Tips to Work Efficiently with A Place for Mom Over the Holidays
Here’s how communities can work together with A Place for Mom to engage families and provide the support they need over the holidays:
- Time is of the essence! Communities that respond to families within the first 30 minutes increase conversion rates by 10%.
- Lean on your team. Collaborate with our SLAs and HCAEs regarding the family’s background, needs and concerns prior to reaching out.
- Change perceptions. Help shift the stigma of the traditional nursing home by showing families how engaging your community is. Invite families to join you for a meal or event at your community – this is especially helpful when a senior loved one is feeling resistance or hesitant to the idea of a move.

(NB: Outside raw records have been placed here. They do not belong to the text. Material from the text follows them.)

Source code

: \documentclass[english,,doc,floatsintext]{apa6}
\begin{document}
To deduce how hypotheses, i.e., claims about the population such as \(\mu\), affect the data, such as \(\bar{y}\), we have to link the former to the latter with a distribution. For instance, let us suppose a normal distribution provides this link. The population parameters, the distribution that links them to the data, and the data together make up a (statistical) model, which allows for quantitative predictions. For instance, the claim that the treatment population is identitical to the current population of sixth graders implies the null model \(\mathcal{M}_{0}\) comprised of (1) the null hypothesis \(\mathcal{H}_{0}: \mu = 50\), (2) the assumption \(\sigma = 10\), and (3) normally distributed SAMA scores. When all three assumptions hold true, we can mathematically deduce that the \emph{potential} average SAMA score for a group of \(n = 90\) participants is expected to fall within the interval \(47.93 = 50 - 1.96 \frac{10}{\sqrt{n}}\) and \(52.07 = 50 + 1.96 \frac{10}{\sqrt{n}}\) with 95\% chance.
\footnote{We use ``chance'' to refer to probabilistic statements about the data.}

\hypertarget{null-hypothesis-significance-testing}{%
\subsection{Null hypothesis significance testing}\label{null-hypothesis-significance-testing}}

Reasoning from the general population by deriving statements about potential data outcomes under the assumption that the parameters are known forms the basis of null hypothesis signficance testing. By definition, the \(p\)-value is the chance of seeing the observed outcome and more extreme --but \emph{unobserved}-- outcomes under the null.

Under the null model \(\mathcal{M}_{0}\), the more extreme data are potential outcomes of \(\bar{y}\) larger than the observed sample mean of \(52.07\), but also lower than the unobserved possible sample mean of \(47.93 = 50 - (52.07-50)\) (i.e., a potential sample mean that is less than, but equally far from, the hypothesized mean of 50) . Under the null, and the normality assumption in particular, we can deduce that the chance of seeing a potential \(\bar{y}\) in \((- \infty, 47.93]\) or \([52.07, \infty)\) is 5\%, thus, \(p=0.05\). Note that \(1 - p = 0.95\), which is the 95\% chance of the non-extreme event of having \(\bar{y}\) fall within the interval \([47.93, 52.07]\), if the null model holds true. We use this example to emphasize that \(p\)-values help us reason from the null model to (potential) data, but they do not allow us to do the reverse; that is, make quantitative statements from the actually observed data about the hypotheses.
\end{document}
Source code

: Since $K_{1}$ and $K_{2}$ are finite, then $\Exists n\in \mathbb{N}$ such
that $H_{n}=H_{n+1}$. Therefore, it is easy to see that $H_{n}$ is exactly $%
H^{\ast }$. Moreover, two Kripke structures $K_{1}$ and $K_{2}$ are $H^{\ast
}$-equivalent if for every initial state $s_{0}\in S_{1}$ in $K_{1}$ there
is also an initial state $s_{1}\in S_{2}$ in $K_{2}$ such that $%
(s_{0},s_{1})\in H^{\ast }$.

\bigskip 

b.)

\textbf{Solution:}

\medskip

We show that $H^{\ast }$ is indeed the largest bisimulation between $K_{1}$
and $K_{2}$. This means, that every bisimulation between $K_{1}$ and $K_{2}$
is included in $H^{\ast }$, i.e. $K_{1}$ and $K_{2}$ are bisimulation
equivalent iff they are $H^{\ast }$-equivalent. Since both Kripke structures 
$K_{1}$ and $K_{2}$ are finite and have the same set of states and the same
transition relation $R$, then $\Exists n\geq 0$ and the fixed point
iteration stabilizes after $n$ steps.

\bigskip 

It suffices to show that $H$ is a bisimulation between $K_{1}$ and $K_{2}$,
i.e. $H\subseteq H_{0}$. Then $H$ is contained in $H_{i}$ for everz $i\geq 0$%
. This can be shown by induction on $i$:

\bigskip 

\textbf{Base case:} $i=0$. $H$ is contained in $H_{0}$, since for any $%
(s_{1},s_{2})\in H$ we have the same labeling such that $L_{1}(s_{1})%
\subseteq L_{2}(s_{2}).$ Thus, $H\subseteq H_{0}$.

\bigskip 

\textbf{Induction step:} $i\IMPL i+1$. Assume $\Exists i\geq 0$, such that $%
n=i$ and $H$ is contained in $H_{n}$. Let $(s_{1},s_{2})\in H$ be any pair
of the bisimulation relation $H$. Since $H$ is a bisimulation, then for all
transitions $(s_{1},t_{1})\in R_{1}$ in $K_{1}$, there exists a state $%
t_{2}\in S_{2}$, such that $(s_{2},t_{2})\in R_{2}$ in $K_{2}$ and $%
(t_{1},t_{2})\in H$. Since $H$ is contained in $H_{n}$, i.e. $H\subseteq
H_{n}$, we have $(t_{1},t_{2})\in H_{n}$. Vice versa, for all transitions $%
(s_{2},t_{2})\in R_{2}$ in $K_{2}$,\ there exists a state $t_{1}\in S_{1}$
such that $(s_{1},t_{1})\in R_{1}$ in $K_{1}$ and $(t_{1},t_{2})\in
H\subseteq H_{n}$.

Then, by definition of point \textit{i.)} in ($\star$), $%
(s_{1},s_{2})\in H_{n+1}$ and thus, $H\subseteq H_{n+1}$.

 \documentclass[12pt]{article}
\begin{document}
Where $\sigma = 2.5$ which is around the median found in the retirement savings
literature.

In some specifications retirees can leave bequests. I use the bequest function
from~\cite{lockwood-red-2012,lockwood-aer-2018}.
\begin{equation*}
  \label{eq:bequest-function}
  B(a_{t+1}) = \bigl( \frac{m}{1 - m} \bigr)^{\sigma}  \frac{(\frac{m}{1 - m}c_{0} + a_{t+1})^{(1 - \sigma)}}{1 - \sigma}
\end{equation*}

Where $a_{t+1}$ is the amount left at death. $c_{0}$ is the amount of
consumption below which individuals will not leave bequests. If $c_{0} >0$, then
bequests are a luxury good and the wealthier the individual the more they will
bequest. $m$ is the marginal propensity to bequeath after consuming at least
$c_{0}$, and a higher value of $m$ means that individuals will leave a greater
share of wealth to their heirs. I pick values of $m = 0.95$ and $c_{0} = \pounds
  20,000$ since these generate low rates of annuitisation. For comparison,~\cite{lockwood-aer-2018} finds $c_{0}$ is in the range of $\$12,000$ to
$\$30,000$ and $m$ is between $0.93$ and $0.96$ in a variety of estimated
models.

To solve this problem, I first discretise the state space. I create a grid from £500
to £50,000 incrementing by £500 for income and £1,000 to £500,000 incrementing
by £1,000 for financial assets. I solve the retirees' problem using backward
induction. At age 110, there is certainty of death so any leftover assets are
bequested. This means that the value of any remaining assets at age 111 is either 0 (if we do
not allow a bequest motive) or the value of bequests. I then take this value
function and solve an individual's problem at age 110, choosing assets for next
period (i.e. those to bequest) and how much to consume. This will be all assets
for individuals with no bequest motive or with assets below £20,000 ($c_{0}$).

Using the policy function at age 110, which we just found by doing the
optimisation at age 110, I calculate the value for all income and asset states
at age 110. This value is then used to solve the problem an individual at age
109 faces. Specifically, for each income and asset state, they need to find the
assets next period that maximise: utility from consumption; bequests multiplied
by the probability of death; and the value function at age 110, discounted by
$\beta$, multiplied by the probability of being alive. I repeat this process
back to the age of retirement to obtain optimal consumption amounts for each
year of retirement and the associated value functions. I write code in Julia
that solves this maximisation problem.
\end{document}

- Be creative. Invite families to fun events, especially over the holidays so that you can showcase the purposeful programming that your Activities Director has put together. Communities that host live entertainment, events, gatherings, specialized programs and wonderful meals create a no-pressure environment for families. These events are a great way to introduce families to your community before a crisis takes place.
- Spread the news. Share your holiday events with families in your monthly newsletter or welcome letter.
- Keep the momentum going. Continue the sense of urgency that A Place for Mom has created with the family and encourage families to join a wait list, even if they’re not ready to move-in immediately. This strategy will help families keep their options open so that they’re able to choose the community that’s right for their loved one, rather than the only community with a spot during their time of crisis.
- Go above and beyond. Long distance families need more support! According to a MetLife/National Alliance for Caregiving report, 15% of family caregivers live one or more hours away from their senior loved one and one-fourth of these long-distance caregivers are the primary or only caregiver.
- Help them make arrangements ahead of their visit, including recommending nearby hotels or providing an available room at your community so they can experience your quality of care for themselves.
- Families who are not able to see the community for themselves need reassurance of the quality of care their loved one will receive. Take the time to tell and show them what the living situation will be like, help them to make arrangements to move their senior loved one, and then show them how their senior loved one is adjusting to the transition.
- Reinforce quality care for everyone. Remember to accommodate the family as a whole. From picking a family member up from the airport to offering multiple tours with different family members, each family has unique needs. Think outside of the box and go out of your way to anticipate the family’s needs.
- Demonstrate your unique benefits. Above all, show families what makes your community different and how their family member will thrive there.
- Continue the dialogue. Remember to follow up with your SLA and HCAE after each touch-point with the family, including when you’ve communicated with family members, after a tour, and when the senior loved one is scheduled to move in.
Creating a Holistic Support System
Throughout the holidays our HCAEs are working within hospitals, skilled nursing facilities and rehabilitation centers to connect with families that are in crisis mode. Our SLAs are available and answering phone calls to gather information, understand each family’s unique situation, and then share this information with communities.
We’re working with communities and families to help seniors find the best option – not just the first available. Together, A Place for Mom and senior living communities can show families that their loved ones will be safe, involved and happy throughout the holidays and beyond.